Cet étonnant film iranien possède une des séquences d'ouverture les plus géniales que l'on ait vu au cinéma depuis un bout de temps. Une séquence totalement fascinante parce qu'a priori, à moins d'être supérieurement intelligent, vous n'y comprendrez goutte…
On est tout d'abord totalement plongé dans le noir avec pour seul repère sonore le bruit étouffé (comme celui que l'on entend à travers une paroi) d'une violente dispute entre un homme et une femme. Puis on découvre au loin une voiture sillonnant une piste de montagne, la discussion entre les occupants apparaissant seulement sous forme de sous-titres comme si on avait coupé le son.
Puis on rentre dans l'habitacle pour découvrir en fait…un couple de sourds muets en train de se disputer en langage des signes. À partir de l'absurdité de cette situation pourtant dramatique, le talentueux réalisateur Morteza Farshbaf joue avec brio des paradoxes, parfois de manière ludique, voire totalement drolatique. Il y a déjà la complexité de cette discussion en langage des signes lors d'un voyage en voiture, chacun étant côte à côte et le conducteur devant a priori rester concentré sur la route.

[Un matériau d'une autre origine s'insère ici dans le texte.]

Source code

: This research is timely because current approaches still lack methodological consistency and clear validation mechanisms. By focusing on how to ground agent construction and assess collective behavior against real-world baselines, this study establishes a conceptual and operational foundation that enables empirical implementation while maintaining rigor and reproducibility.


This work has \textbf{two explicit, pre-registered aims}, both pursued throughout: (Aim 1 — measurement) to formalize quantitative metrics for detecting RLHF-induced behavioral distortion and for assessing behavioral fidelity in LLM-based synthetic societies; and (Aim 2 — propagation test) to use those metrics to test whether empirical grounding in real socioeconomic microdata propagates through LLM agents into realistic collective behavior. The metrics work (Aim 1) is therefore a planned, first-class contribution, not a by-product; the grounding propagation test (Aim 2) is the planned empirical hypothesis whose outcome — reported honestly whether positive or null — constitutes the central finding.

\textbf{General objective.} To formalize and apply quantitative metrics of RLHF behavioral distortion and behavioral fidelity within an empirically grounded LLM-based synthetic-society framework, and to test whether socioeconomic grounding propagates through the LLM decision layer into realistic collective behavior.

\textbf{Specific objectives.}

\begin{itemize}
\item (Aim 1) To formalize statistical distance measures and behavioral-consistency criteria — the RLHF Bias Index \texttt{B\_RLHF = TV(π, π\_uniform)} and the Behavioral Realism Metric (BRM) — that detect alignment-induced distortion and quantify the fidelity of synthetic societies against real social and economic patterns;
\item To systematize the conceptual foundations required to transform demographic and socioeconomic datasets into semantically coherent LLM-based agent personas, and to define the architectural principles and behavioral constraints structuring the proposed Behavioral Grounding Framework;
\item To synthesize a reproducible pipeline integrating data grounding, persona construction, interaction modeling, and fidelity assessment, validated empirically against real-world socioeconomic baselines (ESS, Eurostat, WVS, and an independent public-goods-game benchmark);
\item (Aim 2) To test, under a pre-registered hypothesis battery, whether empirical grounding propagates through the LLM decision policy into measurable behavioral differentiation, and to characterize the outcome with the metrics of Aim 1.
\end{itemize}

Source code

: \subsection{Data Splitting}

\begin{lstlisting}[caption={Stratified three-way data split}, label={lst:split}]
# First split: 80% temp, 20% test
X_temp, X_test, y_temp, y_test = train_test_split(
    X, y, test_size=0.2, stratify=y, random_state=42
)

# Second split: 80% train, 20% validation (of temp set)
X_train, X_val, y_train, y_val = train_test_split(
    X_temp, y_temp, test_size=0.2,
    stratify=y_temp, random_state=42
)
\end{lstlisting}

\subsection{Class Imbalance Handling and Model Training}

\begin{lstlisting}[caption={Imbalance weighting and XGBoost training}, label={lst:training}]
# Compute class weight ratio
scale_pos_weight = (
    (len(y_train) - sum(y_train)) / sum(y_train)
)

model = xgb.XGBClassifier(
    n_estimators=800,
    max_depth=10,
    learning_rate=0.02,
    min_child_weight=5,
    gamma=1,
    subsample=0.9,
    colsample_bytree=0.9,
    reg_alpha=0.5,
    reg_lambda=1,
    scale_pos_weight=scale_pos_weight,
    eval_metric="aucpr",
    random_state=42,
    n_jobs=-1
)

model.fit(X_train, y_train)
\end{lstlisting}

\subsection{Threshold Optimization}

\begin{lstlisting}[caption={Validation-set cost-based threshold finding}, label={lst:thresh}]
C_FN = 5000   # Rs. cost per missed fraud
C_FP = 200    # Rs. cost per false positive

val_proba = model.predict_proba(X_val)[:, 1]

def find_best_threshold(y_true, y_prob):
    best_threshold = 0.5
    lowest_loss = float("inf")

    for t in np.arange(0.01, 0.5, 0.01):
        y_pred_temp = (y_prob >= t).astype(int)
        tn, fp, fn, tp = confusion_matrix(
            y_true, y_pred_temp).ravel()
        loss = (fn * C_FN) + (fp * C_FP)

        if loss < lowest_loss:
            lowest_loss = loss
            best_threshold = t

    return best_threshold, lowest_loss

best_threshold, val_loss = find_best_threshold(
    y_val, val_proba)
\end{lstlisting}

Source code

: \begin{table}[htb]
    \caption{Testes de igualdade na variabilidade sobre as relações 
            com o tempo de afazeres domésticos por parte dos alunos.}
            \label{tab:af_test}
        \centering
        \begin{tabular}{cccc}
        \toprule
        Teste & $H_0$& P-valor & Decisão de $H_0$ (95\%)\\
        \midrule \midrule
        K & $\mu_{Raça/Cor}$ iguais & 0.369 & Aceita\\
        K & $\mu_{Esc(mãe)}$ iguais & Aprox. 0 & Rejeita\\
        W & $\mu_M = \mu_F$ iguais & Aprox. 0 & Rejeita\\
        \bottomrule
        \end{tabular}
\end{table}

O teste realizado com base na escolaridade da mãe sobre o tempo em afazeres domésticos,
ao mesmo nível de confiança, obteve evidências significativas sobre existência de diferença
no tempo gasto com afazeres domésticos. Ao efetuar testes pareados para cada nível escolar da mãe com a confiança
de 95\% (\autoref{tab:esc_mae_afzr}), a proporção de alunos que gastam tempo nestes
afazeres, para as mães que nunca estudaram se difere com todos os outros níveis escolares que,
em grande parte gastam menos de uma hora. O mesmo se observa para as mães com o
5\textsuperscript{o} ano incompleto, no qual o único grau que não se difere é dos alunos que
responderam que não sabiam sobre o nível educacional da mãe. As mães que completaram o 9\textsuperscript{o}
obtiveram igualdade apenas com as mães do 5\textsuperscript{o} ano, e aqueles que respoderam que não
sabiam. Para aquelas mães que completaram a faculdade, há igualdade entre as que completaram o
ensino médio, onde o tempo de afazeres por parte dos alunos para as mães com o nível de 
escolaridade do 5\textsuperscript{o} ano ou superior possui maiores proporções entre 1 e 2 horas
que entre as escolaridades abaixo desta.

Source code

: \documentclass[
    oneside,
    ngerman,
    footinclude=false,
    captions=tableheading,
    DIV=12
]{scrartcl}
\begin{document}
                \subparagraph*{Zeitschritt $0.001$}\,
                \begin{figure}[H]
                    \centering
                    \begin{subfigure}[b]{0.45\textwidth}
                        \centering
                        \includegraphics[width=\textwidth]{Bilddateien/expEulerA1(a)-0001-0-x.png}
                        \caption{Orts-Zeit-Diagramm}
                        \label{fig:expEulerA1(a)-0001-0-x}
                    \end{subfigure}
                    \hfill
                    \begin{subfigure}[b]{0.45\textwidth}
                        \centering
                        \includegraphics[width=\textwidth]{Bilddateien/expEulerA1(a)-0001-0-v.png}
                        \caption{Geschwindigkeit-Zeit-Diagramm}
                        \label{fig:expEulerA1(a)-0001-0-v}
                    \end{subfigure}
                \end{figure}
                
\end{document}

Le réalisateur joue également des ruptures, comme lorsque la voiture traverse les tunnels non éclairés de cette région montagneuse, interrompant ainsi la conversation très visuelle du couple. Il joue aussi sur le degré de compréhension de l'enfant que l'on croit atone et apathique mais qui cache bien son jeu, comme lorsqu'il traduit volontairement de travers aux garagistes alors que la voiture est tombé en panne au milieu du voyage. Le jeune acteur joue admirablement de toutes ces ambiguïtés, malgré le peu de dialogues qu'on lui prête.
Le film emploie la figure du road movie entre le Nord vallonné de l'Iran et Téhéran, dévoilant la splendeur du paysage au milieu duquel les hommes qui y circulent sont filmés de très loin – ce qui n'est pas sans rappeler la beauté plastique des premiers films de Kiarostami. Il utilise aussi la figure du voyage, qui donne le temps aux relations de se remettre en question pour mieux se reconstruire (évoquant quelque part cette force que l'on découvrait dans le film chilien Les Acacias).
Quant aux thématiques que le film soulève bien loin des problématiques éminemment politiques auxquels on renvoie souvent l'Iran, Querelles à l'instar d'Une Séparation questionne le couple moderne et le rapport à la famille dans une vision humaniste bien loin des clichés obscurantistes que l'on accole souvent à la condition de la femme iranienne. Plutôt que par des comédiens professionnels, le tandem est incarné par un couple de sourds muets qui donne toute son authenticité à ce joli film, prouvant une fois de plus toute la vivacité du cinéma iranien qui n'en finit pas de se renouveler depuis les débuts de la Révolution.